### WORK ORDER
Find the lines below that contain the string "generated". Copy each one.

Saved entries:

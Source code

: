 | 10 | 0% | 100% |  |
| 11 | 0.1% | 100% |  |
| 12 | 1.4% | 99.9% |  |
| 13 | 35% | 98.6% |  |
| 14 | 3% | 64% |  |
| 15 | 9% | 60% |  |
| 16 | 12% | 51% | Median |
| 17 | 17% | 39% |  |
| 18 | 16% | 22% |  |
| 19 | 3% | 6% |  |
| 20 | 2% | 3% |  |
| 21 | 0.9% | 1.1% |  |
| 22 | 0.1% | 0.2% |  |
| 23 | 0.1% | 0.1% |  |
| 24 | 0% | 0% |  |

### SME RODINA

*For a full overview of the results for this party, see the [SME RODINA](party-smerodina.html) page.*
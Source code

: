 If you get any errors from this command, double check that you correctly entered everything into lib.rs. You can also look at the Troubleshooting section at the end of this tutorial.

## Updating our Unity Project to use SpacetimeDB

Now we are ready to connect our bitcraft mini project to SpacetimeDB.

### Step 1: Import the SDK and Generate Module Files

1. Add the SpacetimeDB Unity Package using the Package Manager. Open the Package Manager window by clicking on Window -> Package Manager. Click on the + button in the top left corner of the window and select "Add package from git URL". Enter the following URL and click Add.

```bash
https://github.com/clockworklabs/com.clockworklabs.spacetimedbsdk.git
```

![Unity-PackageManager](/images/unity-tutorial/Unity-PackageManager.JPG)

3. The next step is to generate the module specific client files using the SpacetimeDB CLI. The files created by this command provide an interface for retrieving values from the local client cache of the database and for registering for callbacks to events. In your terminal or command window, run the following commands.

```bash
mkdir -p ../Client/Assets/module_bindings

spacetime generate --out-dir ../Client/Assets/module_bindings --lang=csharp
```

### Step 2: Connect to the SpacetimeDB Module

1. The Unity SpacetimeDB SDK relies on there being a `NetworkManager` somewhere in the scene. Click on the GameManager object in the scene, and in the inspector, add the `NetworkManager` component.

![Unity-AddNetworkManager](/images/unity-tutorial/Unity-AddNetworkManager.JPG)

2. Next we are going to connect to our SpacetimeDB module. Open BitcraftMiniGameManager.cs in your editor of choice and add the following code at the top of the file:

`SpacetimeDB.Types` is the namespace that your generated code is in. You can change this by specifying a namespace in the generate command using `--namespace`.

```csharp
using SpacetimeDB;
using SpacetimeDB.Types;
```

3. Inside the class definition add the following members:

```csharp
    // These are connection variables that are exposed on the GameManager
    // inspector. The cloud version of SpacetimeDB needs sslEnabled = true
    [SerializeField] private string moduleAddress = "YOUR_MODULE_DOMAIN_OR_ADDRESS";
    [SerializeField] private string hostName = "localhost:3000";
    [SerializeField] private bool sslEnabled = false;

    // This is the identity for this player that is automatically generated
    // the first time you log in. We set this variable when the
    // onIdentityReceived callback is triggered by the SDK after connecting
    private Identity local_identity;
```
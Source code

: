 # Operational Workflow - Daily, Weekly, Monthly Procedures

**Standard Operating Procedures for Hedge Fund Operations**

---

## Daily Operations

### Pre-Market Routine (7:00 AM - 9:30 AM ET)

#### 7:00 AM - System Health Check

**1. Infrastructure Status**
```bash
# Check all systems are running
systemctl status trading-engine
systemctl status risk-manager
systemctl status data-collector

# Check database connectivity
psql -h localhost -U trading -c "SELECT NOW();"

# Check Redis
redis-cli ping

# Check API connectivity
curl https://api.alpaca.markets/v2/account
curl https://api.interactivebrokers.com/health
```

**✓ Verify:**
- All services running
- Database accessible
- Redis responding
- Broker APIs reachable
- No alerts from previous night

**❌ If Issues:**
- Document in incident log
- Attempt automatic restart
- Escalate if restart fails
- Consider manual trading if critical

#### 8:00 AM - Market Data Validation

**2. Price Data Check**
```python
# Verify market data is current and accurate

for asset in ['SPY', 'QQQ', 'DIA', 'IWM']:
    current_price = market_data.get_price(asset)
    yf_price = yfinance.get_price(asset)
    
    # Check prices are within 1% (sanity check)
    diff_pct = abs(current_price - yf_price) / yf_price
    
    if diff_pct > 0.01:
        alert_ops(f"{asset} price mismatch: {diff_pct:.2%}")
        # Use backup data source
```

### OUTPUT BELOW
`SpacetimeDB.Types` is the namespace that your generated code is in. You can change this by specifying a namespace in the generate command using `--namespace`.
    // This is the identity for this player that is automatically generated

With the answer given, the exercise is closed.